Discourse email messages are incorrectly threaded

supermathie · July 29, 2022, 3:22am

It opens the door to all sorts of things we could potentially do, such as rejecting mail replying to an old version of a message. But it’s imagineering and things that may sound like a good idea but aren’t necessarily

riking · August 2, 2022, 4:07am

I haven’t seen this mentioned yet, so make sure you handle it:

If the email includes a “Previous Replies” section, (do something to make it recipient specific)

martin · August 2, 2022, 4:13am

I’m not sure what you mean by previous replies, and how I would need to make it more recipient specific? How does it fit in with the broader strategy of consistent Message-IDs we have detailed here?

riking · August 2, 2022, 4:16am

If someone receives a “Previous Replies” section, you need to entirely give up on consistent message IDs: you’re combining multiple posts into a single email! There is no correct single message ID that identifies all the contents consistently across multiple viewpoints.

Edit: actually you can just concatenate them I guess?
topic/1234/post/12345.also-12340-12339

Additionally, this makes the spam triggers mentioned earlier even more severe: you’re not just switching the unsubscribe link under the same message ID, there are actual words included and excluded in different versions delivered with the same message ID.

cameron-simpson · August 2, 2022, 4:39am

By Kane York via Discourse Meta at 02Aug2022 04:26:

If someone receives a “Previous Replies” section, you need to entirely
give up on consistent message IDs: you’re combining multiple posts into
a single email!

Can you elaborate on this a bit? What’s the email look like in this
case? Got an example?

There is no correct single message ID that identifies all the contents
consistently across multiple viewpoints.

It is enough to pick just one, such as the first, for most purposes. if
this example is still a reply.

Edit: actually you can just concatenate them I guess?
topic/1234/post/12345.also-12340-12339

I’m beginning to think you’re conflating some kind of reference to
Discourse forum source posts with the message-id. The message-id
identifies email messages. For a reply post, the message-id in the
In-Reply-To and References should match the message-id of the
relevant antecedant email messages. When someone makes a post to a
topic, every copy of that post sent via email to those requesting email
copies should have the same message-id.

Additionally, this makes the spam triggers mentioned earlier even more severe: you’re not just switching the unsubscribe link under the same message ID, there are actual words included and excluded in different versions delivered with the same message ID.

There’s nothing wrong with that, if these are “administrative footers”
at the bottom of the post.

I’m not entirely sure we’re talking about the same thing.

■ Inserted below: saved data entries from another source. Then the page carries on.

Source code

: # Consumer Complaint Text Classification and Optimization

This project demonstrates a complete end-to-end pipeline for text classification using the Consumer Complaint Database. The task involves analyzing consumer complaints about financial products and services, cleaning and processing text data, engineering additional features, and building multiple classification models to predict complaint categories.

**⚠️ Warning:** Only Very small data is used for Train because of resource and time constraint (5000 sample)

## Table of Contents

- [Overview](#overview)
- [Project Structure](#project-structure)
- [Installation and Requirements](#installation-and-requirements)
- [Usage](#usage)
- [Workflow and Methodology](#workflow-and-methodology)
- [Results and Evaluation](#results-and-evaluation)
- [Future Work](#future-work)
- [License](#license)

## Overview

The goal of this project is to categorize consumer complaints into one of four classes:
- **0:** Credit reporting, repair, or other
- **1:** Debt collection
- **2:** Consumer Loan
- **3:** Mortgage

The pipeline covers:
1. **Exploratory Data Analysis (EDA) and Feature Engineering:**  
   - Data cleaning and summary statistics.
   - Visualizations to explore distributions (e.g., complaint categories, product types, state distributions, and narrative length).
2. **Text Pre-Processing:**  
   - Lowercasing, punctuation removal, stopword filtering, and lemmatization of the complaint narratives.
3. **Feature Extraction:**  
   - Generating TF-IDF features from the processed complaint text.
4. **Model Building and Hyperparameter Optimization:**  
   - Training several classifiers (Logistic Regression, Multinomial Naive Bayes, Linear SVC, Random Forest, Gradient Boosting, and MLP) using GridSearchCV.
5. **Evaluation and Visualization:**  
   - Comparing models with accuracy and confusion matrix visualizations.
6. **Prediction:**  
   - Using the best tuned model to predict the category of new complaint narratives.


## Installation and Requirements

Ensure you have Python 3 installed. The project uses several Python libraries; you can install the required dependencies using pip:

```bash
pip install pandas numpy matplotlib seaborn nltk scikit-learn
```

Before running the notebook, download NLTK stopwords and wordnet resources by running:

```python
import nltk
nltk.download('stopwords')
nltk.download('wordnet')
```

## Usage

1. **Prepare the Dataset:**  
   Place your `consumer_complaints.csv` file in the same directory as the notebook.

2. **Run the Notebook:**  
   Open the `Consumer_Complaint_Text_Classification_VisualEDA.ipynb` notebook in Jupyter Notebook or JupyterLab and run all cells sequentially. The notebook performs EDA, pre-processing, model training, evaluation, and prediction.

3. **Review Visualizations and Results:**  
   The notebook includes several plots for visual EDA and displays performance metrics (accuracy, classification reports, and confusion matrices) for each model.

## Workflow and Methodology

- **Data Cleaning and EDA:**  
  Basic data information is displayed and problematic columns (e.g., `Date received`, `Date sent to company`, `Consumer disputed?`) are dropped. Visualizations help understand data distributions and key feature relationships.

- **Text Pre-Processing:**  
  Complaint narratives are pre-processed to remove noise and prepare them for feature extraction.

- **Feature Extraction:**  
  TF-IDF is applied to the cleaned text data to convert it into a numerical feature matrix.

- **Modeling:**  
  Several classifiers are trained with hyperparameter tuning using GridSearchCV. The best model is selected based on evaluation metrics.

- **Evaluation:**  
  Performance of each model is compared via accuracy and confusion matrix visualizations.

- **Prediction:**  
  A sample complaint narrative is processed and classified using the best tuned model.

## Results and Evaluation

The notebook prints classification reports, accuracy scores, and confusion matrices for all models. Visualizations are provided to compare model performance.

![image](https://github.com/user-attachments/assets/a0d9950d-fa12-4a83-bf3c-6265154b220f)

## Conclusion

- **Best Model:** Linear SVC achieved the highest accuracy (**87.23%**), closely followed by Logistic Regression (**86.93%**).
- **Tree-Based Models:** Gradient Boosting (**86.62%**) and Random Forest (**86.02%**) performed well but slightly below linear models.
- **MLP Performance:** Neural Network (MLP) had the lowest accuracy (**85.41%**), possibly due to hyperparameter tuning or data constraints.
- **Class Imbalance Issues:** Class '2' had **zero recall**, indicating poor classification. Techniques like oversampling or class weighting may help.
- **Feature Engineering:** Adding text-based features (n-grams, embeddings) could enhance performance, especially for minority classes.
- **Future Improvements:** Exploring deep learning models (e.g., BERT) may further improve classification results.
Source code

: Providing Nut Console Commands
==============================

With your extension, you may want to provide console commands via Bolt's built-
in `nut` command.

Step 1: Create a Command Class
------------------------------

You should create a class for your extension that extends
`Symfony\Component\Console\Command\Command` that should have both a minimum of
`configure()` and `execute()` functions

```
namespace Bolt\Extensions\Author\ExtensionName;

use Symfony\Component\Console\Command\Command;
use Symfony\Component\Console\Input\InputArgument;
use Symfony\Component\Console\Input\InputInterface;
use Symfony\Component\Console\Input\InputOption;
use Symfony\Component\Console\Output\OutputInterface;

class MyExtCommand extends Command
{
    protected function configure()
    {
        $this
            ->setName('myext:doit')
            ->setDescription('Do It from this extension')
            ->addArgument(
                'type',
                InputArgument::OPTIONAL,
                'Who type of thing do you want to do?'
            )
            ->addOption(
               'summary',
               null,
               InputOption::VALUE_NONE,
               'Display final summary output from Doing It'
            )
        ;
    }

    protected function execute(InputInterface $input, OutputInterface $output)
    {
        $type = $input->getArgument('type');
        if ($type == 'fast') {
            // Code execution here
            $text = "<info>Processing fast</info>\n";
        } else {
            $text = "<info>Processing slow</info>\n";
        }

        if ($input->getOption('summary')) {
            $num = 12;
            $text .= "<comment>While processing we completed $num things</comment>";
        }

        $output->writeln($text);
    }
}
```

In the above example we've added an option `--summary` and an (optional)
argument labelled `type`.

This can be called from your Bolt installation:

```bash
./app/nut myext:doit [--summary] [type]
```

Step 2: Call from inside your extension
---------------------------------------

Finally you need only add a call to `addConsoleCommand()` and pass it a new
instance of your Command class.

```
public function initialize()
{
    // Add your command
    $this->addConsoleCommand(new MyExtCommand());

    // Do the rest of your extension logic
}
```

Also: what specific spam triggers are you discussing here? Because
“slightly differing” email messages go out all the time in the real
world.

Cheers,
Cameron Simpson cs@cskk.id.au

sam · August 2, 2022, 5:19am

Kane is talking about this option:

screenshot of "include previous replies" section in user profile (always / unless prev sent / never)

Users can opt to get previous replies with large amounts of fidelity appended to the end of mails.

I am happy to chalk this as background radiation for now and treat it similar to how we treat the unique unsubscribe links.

I certainly don’t want to block any more progress here now that we have consensus.

(as to how it looks, imo it looks quite confusing, but some users like it)

cameron-simpson · August 2, 2022, 5:41am

By Sam Saffron via Discourse Meta at 02Aug2022 05:29:

[quote=“Cameron Simpson, post:51, topic:233499,
username:cameron-simpson”]
Can you elaborate on this a bit? What’s the email look like in this
case? Got an example?
[/quote]

Kane is talking about this option:

Users can opt to get previous replies with large amounts of fidelity
appended to the end of mails.

Ah, thank you.

I am happy to chalk this as background radiation for now and treat it similar to how we treat the unique unsubscribe links.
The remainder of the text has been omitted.